Inferencing in Stable Diffusion, where a pre-trained AI model is used to generate new images, is applicable to a much wider audience. While less computationally demanding than training, inferencing still needs serious GPU power, especially in terms of GPU memory, which often goes beyond what’s available in the GPUs typically used for BIM modelling in tools like Revit.

Z by HP Boost makes it easier for more users to tap into this power without needing to equip everyone with a supercharged workstation.

Having access to GPUs on-demand access is particularly valuable, given that Stable Diffusion is used mainly during the early design phases, meaning high-powered GPUs might be massively underutilised for most of the year.

Even if a local entry-level GPU does work with Stable Diffusion, generating an image can take several minutes. But with a high-end GPU like the Nvidia RTX 6000 Ada Generation this can be done in seconds. During the early design phase—especially when collaborating with clients—this speed advantage can be hugely beneficial, allowing for rapid iteration.

How Z by HP Boost works

Firms can designate any number of GPUs on their network to be shared. This could be four high-performance Nvidia RTX 6000 Ada Generation (read our review) or Nvidia A800 GPUs in a dedicated high-end workstation like the HP Z8 Fury G5, or a single Nvidia RTX 2000 Ada Generation GPU (read our review) in a compact system like the HP Z2 Mini G9 (read our review). The only requirement is that the GPUs are housed in an HP Z Workstation.

Firms may choose to set aside one or more dedicated GPU workstations as a shared resource. Alternatively, to make the most out of the sometimes-vast numbers of GPUs scattered throughout an organisation, they can add GPUs from the workstations of end users. Those GPUs don’t have to be completely idle; they can also be shared when the owner is only doing light tasks. As Nvidia GPUs and drivers are good at multitasking it’s feasible, in theory, to model in CAD or BIM while someone else sets the same GPU to work in Stable Diffusion.

The Z by HP Boost software is installed on both the client and host machines. There are no restrictions on the client device—the PC or laptop just needs to run either Windows or Linux.


Z by HP Boost
HP presenting Z by HP Boost at the recent HP Imagine event, showing remote Nvidia RTX 6000 Ada Generation GPU accelerating Stable Diffusion

It’s very easy to configure a GPU for sharing. On the host device, simply select a GPU and assign it to the appropriate pool. Once that’s done, anyone with the necessary permissions can access it. All they must do is choose the GPU from a list and select the application they want to run.

Once they’ve grabbed a GPU, it’s essentially theirs until they release it. However, the owner of the host machine always retains the right to reclaim the GPU if they want.

To ensure resources are used efficiently, GPUs are automatically returned to the pool after a period of inactivity. The default timeout is four hours, but this can be changed. A warning will appear on the client device before the GPU is reallocated.
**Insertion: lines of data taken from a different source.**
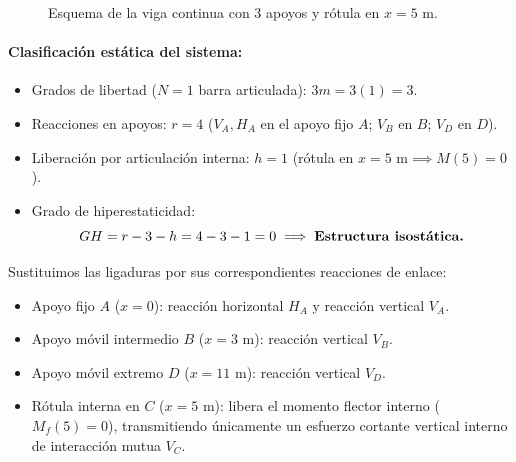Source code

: \begin{figure}[H]
{%
    }
    \caption{Esquema de la viga continua con 3 apoyos y rótula en $x=5\text{ m}$.}
\end{figure}

\paragraph{Clasificación estática del sistema:}
\begin{itemize}
    \item Grados de libertad ($N=1$ barra articulada): $3m = 3(1) = 3$.
    \item Reacciones en apoyos: $r = 4$ ($V_A, H_A$ en el apoyo fijo $A$; $V_B$ en $B$; $V_D$ en $D$).
    \item Liberación por articulación interna: $h = 1$ (rótula en $x=5\text{ m} \implies M(5) = 0$).
    \item Grado de hiperestaticidad:
          \[
              GH = r - 3 - h = 4 - 3 - 1 = 0 \implies \text{\textbf{Estructura isostática.}}
          \]
\end{itemize}


Sustituimos las ligaduras por sus correspondientes reacciones de enlace:
\begin{itemize}
    \item Apoyo fijo $A$ ($x = 0$): reacción horizontal $H_A$ y reacción vertical $V_A$.
    \item Apoyo móvil intermedio $B$ ($x = 3\text{ m}$): reacción vertical $V_B$.
    \item Apoyo móvil extremo $D$ ($x = 11\text{ m}$): reacción vertical $V_D$.
    \item Rótula interna en $C$ ($x = 5\text{ m}$): libera el momento flector interno ($M_f(5) = 0$), transmitiendo únicamente un esfuerzo cortante vertical interno de interacción mutua $V_C$.
\end{itemize}

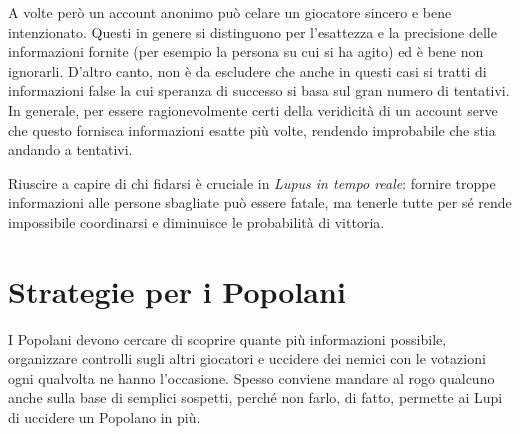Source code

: \documentclass[a4paper,10pt]{article}
\begin{document}
A volte però un account anonimo può celare un giocatore sincero e bene intenzionato. Questi in genere si distinguono per l'esattezza e la precisione delle informazioni fornite (per esempio la persona su cui si ha agito) ed è bene non ignorarli. D'altro canto, non è da escludere che anche in questi casi si tratti di informazioni false la cui speranza di successo si basa sul gran numero di tentativi. In generale, per essere ragionevolmente certi della veridicità di un account serve che questo fornisca informazioni esatte più volte, rendendo improbabile che stia andando a tentativi.

Riuscire a capire di chi fidarsi è cruciale in \emph{Lupus in tempo reale}: fornire troppe informazioni alle persone sbagliate può essere fatale, ma tenerle tutte per sé rende impossibile coordinarsi e diminuisce le probabilità di vittoria.


\section{Strategie per i Popolani}

I Popolani devono cercare di scoprire quante più informazioni possibile, organizzare controlli sugli altri giocatori e uccidere dei nemici con le votazioni ogni qualvolta ne hanno l'occasione. Spesso conviene mandare al rogo qualcuno anche sulla base di semplici sospetti, perché non farlo, di fatto, permette ai Lupi di uccidere un Popolano in più.
\end{document}

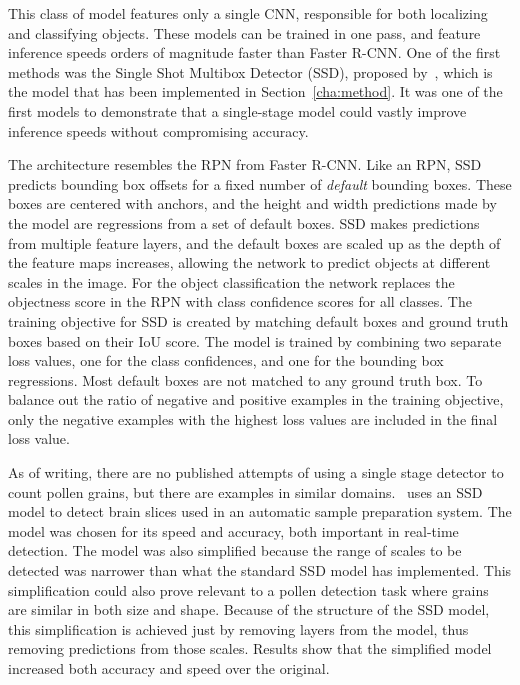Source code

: This class of model features only a single CNN, responsible for both localizing and classifying objects.
These models can be trained in one pass, and feature inference speeds orders of magnitude faster than Faster R-CNN\@.
One of the first methods was the Single Shot Multibox Detector (SSD), proposed by\ \cite{liu_ssd_2016}, which is the model that has been implemented in Section~\ref{cha:method}.
It was one of the first models to demonstrate that a single-stage model could vastly improve inference speeds without compromising accuracy. 

The architecture resembles the RPN from Faster R-CNN\@.
Like an RPN, SSD predicts bounding box offsets for a fixed number of \textit{default} bounding boxes.
These boxes are centered with anchors, and the height and width predictions made by the model are regressions from a set of default boxes.
SSD makes predictions from multiple feature layers, and the default boxes are scaled up as the depth of the feature maps increases, allowing the network to predict objects at different scales in the image.
For the object classification the network replaces the objectness score in the RPN with class confidence scores for all classes.
The training objective for SSD is created by matching default boxes and ground truth boxes based on their IoU score.
The model is trained by combining two separate loss values, one for the class confidences, and one for the bounding box regressions.
Most default boxes are not matched to any ground truth box.
To balance out the ratio of negative and positive examples in the training objective, only the negative examples with the highest loss values are included in the final loss value.

As of writing, there are no published attempts of using a single stage detector to count pollen grains, but there are examples in similar domains.\ \textcite{liu_brain_2018} uses an SSD model to detect brain slices used in an automatic sample preparation system.
The model was chosen for its speed and accuracy, both important in real-time detection.
The model was also simplified because the range of scales to be detected was narrower than what the standard SSD model has implemented.
This simplification could also prove relevant to a pollen detection task where grains are similar in both size and shape.
Because of the structure of the SSD model, this simplification is achieved just by removing layers from the model, thus removing predictions from those scales.
Results show that the simplified model increased both accuracy and speed over the original.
If the host workstation has multiple GPUs inside, each can be assigned to a different user. Currently, it’s one remote user per GPU, but there are plans for GPU slicing, which will enable multiple users to share the power of a single GPU simultaneously.
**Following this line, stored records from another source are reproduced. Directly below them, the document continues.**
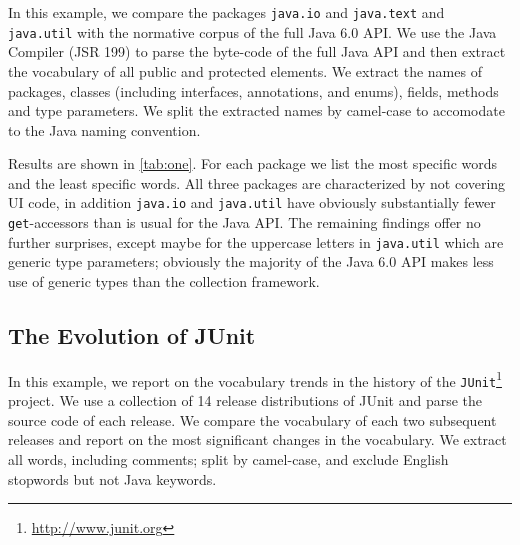 In this example, we compare the packages \verb$java.io$ and \verb$java.text$ and \verb$java.util$ with the normative corpus of the full Java 6.0 API. We use the Java Compiler (JSR 199) to parse the byte-code of the full Java API and then extract the vocabulary of all public and protected elements. We extract the names of packages, classes (including interfaces, annotations, and enums), fields, methods and type parameters. We split the extracted names by camel-case to accomodate to the Java naming convention.

Results are shown in \autoref{tab:one}. For each package we list the most specific words and the least specific words. All three packages are characterized by not covering UI code, in addition \verb$java.io$ and \verb$java.util$ have obviously substantially fewer \verb$get$-accessors than is usual for the Java API. The remaining findings offer no further surprises, except maybe for the uppercase letters in \verb$java.util$ which are generic type parameters; obviously the majority of the Java 6.0 API makes less use of generic types than the collection framework.



\subsection{The Evolution of JUnit}\label{example3}

In this example, we report on the vocabulary trends in the history of the \verb$JUnit$\footnote{\url{http://www.junit.org}} project. We use a collection of 14 release distributions of JUnit and parse the source code of each release.  We compare the vocabulary of each two subsequent releases and report on the most significant changes in the vocabulary. We extract all words, including comments; split by camel-case, and exclude English stopwords but not Java keywords.

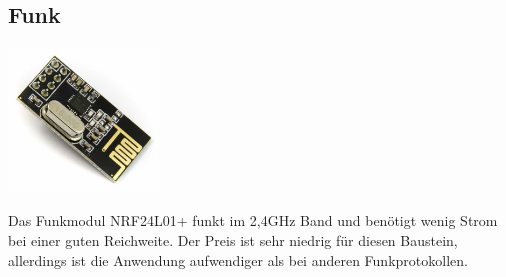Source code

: \documentclass[
  12pt, %
  a4paper, %
  oneside, %
  openany, 
  numbers=noenddot, %
  BCOR=5mm, %
  parskip=half*, %
  thesis, %
]{bfhbook}
\newcommand{\compImgSize}{4cm}
\begin{document}
\subsection{Funk}
\begin{minipage}[t]{0.5\linewidth}\label{nrf24Radio}
        \includegraphics[width=\compImgSize, valign=t]{Bilder/NRF24.jpg} %
        \captionsetup{justification=raggedright}
\end{minipage}
\begin{minipage}[t]{0.5\linewidth}
Das Funkmodul NRF24L01+ \footnotemark funkt im 2,4GHz Band und benötigt wenig Strom bei einer guten Reichweite. Der Preis ist sehr niedrig für diesen Baustein, allerdings ist die Anwendung aufwendiger als bei anderen Funkprotokollen.
\end{minipage}

\listoffigures
\begingroup
\let\clearpage\relax
\listoftables
\printglossary
\end{document}
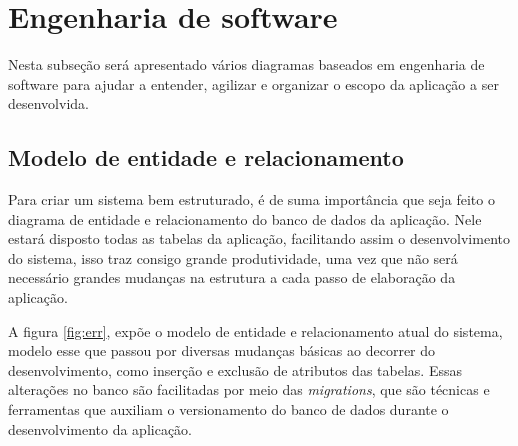 
\section{Engenharia de software}
Nesta subseção será apresentado vários diagramas baseados em engenharia de software para ajudar a entender, agilizar e organizar o escopo da aplicação a ser desenvolvida.

\subsection{Modelo de entidade e relacionamento}
Para criar um sistema bem estruturado, é de suma importância que seja feito o diagrama de entidade e relacionamento do banco de dados da aplicação. Nele estará disposto todas as tabelas da aplicação, facilitando assim o desenvolvimento do sistema, isso traz consigo grande produtividade, uma vez que não será necessário grandes mudanças na estrutura a cada passo de elaboração da aplicação.

A figura \ref{fig:err}, expõe o modelo de entidade e relacionamento atual do sistema, modelo esse que passou por diversas mudanças básicas ao decorrer do desenvolvimento, como inserção e exclusão de atributos das tabelas. Essas alterações no banco são facilitadas por meio das \textit{migrations}, que são técnicas e ferramentas que auxiliam o versionamento do banco de dados durante o desenvolvimento da aplicação.

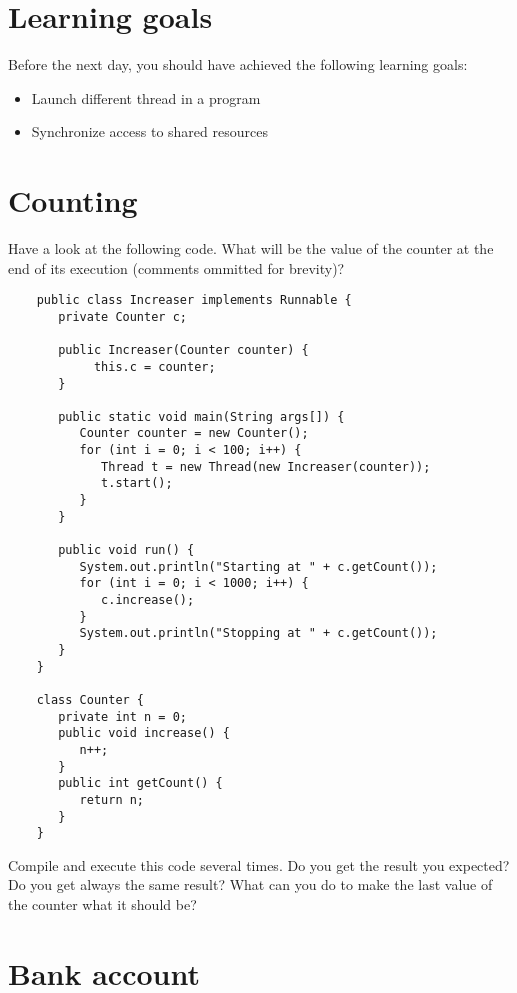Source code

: \documentclass{article}
\begin{document}
\section*{Learning goals}
\label{sec:learning-goals}

Before the next day, you should have achieved the following learning
goals: 

\begin{itemize}
\item Launch different thread in a program
\item Synchronize access to shared resources
\end{itemize}

\section{Counting}
\label{sec:counter}

Have a look at the following code. What will be the value of the
counter at the end of its execution (comments ommitted for brevity)? 

\begin{verbatim}
    public class Increaser implements Runnable {
       private Counter c;
    
       public Increaser(Counter counter) {
            this.c = counter;
       }
    
       public static void main(String args[]) {
          Counter counter = new Counter();
          for (int i = 0; i < 100; i++) {
             Thread t = new Thread(new Increaser(counter));
             t.start();
          }
       }
    
       public void run() {
          System.out.println("Starting at " + c.getCount());
          for (int i = 0; i < 1000; i++) {
             c.increase();
          }
          System.out.println("Stopping at " + c.getCount());
       }
    }
    
    class Counter {
       private int n = 0;
       public void increase() {
          n++;
       }
       public int getCount() {
          return n;
       }
    }
\end{verbatim}

Compile and execute this code several times. Do you get the result you
expected? Do you get always the same result? What can you do to make
the last value of the counter what it should be?

\section{Bank account}
\label{sec:bank-account}
\end{document}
IT managers can configure the sharing however they want and, as Nottingham explains, this process can be aided by monitoring how resources are used. “We would like to work with customers to profile what’s their typical usage and design their sharing pool based on that usage.

“And maybe they can change it over time – they set up this one for nighttime, they set up this one for daytime, or this one for Wednesdays – there’s going to be a lot of flexibility that we deliver.”
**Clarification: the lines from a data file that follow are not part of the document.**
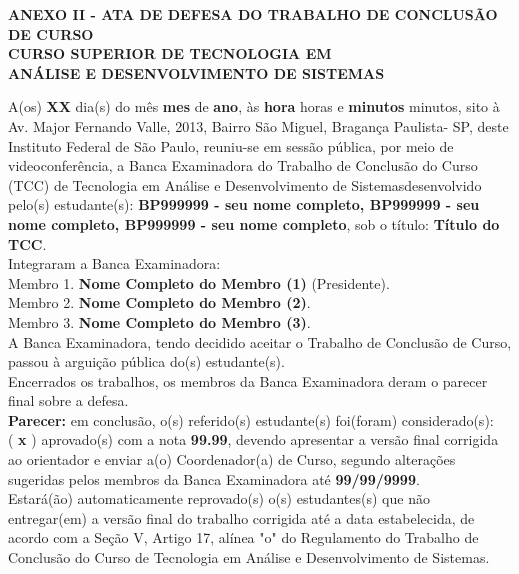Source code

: \documentclass[12pt,a4paper]{report}
\newcommand{\instituicao}{Instituto Federal de São Paulo}
\newcommand{\cidade}{Bragança Paulista}
\newcommand{\curso}{Tecnologia em Análise e Desenvolvimento de Sistemas}
\newcommand{\cursoA}{CURSO SUPERIOR DE TECNOLOGIA EM \\ANÁLISE E DESENVOLVIMENTO DE SISTEMAS}
\newcommand{\cabecalho}{ANEXO II - ATA DE DEFESA DO TRABALHO DE CONCLUSÃO DE CURSO}
\newcommand{\tema}{Título do TCC}
\newcommand{\dia}{XX}
\newcommand{\mes}{mes}
\newcommand{\ano}{ano}
\newcommand{\hora}{hora}
\newcommand{\minutos}{minutos}
\newcommand{\alunoA}{seu nome completo} %
\newcommand{\alunoB}{seu nome completo}
\newcommand{\alunoC}{seu nome completo}
\newcommand{\prontuarioA}{BP999999} %
\newcommand{\prontuarioB}{BP999999}
\newcommand{\prontuarioC}{BP999999}
\newcommand{\membroA}{Nome Completo do Membro (1)}
\newcommand{\membroB}{Nome Completo do Membro (2)}
\newcommand{\membroC}{Nome Completo do Membro (3)}
\newcommand{\nota}{99.99}
\newcommand{\dataentrega}{99/99/9999}
\begin{document}
	
	
	\mdseries \normalsize
	\begin{center}
		{\textbf{\cabecalho}}\\
		\vspace{0.1cm}
		\textbf{\cursoA}
	\end{center}
	
	\noindent A(os) \textbf{\dia} dia(s) do mês \textbf{\mes} de \textbf{\ano}, às \textbf{\hora} horas e  \textbf{\minutos} minutos, sito à Av. Major Fernando Valle, 2013, Bairro São Miguel, \cidade - SP, deste \instituicao, reuniu-se em sessão pública, por meio de videoconferência, a Banca Examinadora do Trabalho de Conclusão do Curso (TCC) de \curso  desenvolvido pelo(s) estudante(s): 
	\textbf{\prontuarioA  \hspace{0.01cm} - \alunoA, \prontuarioB  \hspace{0.01cm} - \alunoB,  \prontuarioC  \hspace{0.01cm} - \alunoC}, sob o título: \textbf{\tema}. \vspace{0.2cm} \\
	\noindent Integraram a Banca Examinadora:\vspace{2pt}\\
	\noindent Membro 1. \textbf{\membroA} (Presidente). \vspace{2pt}\\
	\noindent Membro 2. \textbf{\membroB}.\vspace{2pt} \\
	\noindent Membro 3. \textbf{\membroC}. \vspace{0.3cm} \\
	\noindent A Banca Examinadora, tendo decidido aceitar o Trabalho de Conclusão de Curso, passou à arguição pública do(s) estudante(s). \vspace{0.3cm}\\
    \noindent Encerrados os trabalhos, os membros da Banca Examinadora deram o parecer final sobre a defesa. \vspace{0.2cm} \\
    \noindent \textbf{Parecer:} em conclusão, o(s) referido(s) estudante(s) foi(foram) considerado(s): \\
    \noindent ( \textbf{x} ) aprovado(s) com a nota \textbf{\nota}, devendo apresentar a versão final corrigida ao orientador e enviar a(o) Coordenador(a) de Curso, segundo alterações sugeridas pelos membros da Banca Examinadora até \textbf{\dataentrega}. \\
    \noindent Estará(ão) automaticamente reprovado(s) o(s) estudantes(s) que não entregar(em) a versão final do trabalho corrigida até a data estabelecida, de acordo com a Seção V, Artigo 17\textdegree, alínea "o" do Regulamento do Trabalho de Conclusão do Curso de \curso.
\end{document}
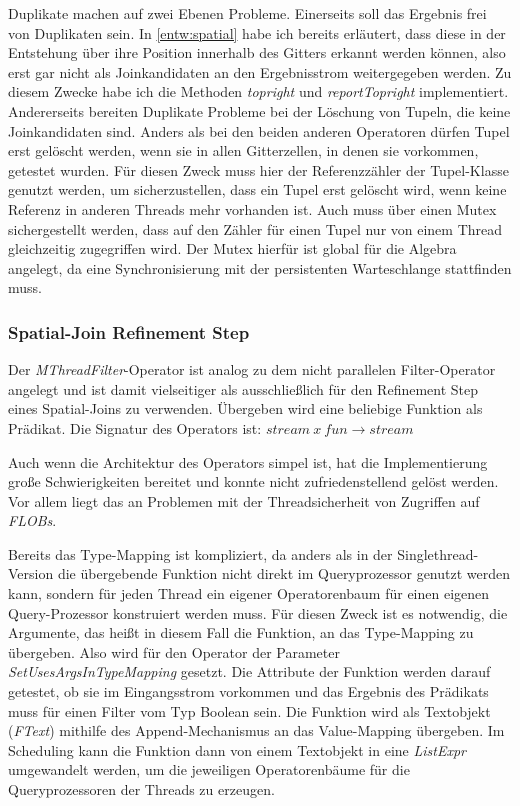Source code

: \documentclass[a4paper,12pt,twoside]{article}
\newcommand{\Fb}[1]{\textit{#1}} %
\begin{document}
Duplikate machen auf zwei Ebenen Probleme. Einerseits soll das Ergebnis frei von Duplikaten sein. In \autoref{entw:spatial} habe ich bereits erläutert, dass diese in der Entstehung über ihre Position innerhalb des Gitters erkannt werden können, also erst gar nicht als Joinkandidaten an den Ergebnisstrom weitergegeben werden. Zu diesem Zwecke habe ich die Methoden \Fb{topright} und \Fb{reportTopright} implementiert. Andererseits bereiten Duplikate Probleme bei der Löschung von Tupeln, die keine Joinkandidaten sind. Anders als bei den beiden anderen Operatoren dürfen Tupel erst gelöscht werden, wenn sie in allen Gitterzellen, in denen sie vorkommen, getestet wurden. Für diesen Zweck muss hier der Referenzzähler der Tupel-Klasse genutzt werden, um sicherzustellen, dass ein Tupel erst gelöscht wird, wenn keine Referenz in anderen Threads mehr vorhanden ist. Auch muss über einen Mutex sichergestellt werden, dass auf den Zähler für einen Tupel nur von einem Thread gleichzeitig zugegriffen wird. Der Mutex hierfür ist global für die Algebra angelegt, da eine Synchronisierung mit der persistenten Warteschlange stattfinden muss.

\subsubsection{Spatial-Join Refinement Step}
\label{impl:refinement}

Der \Fb{MThreadFilter}-Operator ist analog zu dem nicht parallelen Filter-Operator angelegt und ist damit vielseitiger als ausschließlich für den Refinement Step eines Spatial-Joins zu verwenden. Übergeben wird eine beliebige Funktion als Prädikat. Die Signatur des Operators ist: \newline
$stream~x~fun \longrightarrow stream$

Auch wenn die Architektur des Operators simpel ist, hat die Implementierung große Schwierigkeiten bereitet und konnte nicht zufriedenstellend gelöst werden. Vor allem liegt das an Problemen mit der Threadsicherheit von Zugriffen auf \Fb{FLOBs}.

Bereits das Type-Mapping ist kompliziert, da anders als in der Singlethread-Version die übergebende Funktion nicht direkt im Queryprozessor genutzt werden kann, sondern für jeden Thread ein eigener Operatorenbaum für einen eigenen Query-Prozessor konstruiert werden muss. Für diesen Zweck ist es notwendig, die Argumente, das heißt in diesem Fall die Funktion, an das Type-Mapping zu übergeben. Also wird für den Operator der Parameter \Fb{SetUsesArgsInTypeMapping} gesetzt. Die Attribute der Funktion werden darauf getestet, ob sie im Eingangsstrom vorkommen und das Ergebnis des Prädikats muss für einen Filter vom Typ Boolean sein. Die Funktion wird als Textobjekt (\Fb{FText}) mithilfe des Append-Mechanismus an das Value-Mapping übergeben. Im Scheduling kann die Funktion dann von einem Textobjekt in eine \Fb{ListExpr} umgewandelt werden, um die jeweiligen Operatorenbäume für die Queryprozessoren der Threads zu erzeugen.
\end{document}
Nottingham believes Z by HP Boost is most interesting when multiple workstations are connected – many to many. “You just create a fabric, so you have more [GPUs] available, all the time.” This, he says, gives you a big performance boost without having to double your fleet.

Z by HP Boost doesn’t have to be used locally. As many of the AI workflows are not sensitive to latency it also works OK remotely. However, the ideal solution for remote working, as Nottingham explains, is with remote graphics software HP Anyware. In theory, one could have an architect remoting into a HP Z2 Mini in the office for bread-and-butter BIM work, who could then use Z by HP Boost to access an idle GPU on the same network to run Stable Diffusion.

Our thoughts

Z by HP Boost offers an interesting proposition for AEC firms looking to roll out AI tools like Stable Diffusion to a broader audience.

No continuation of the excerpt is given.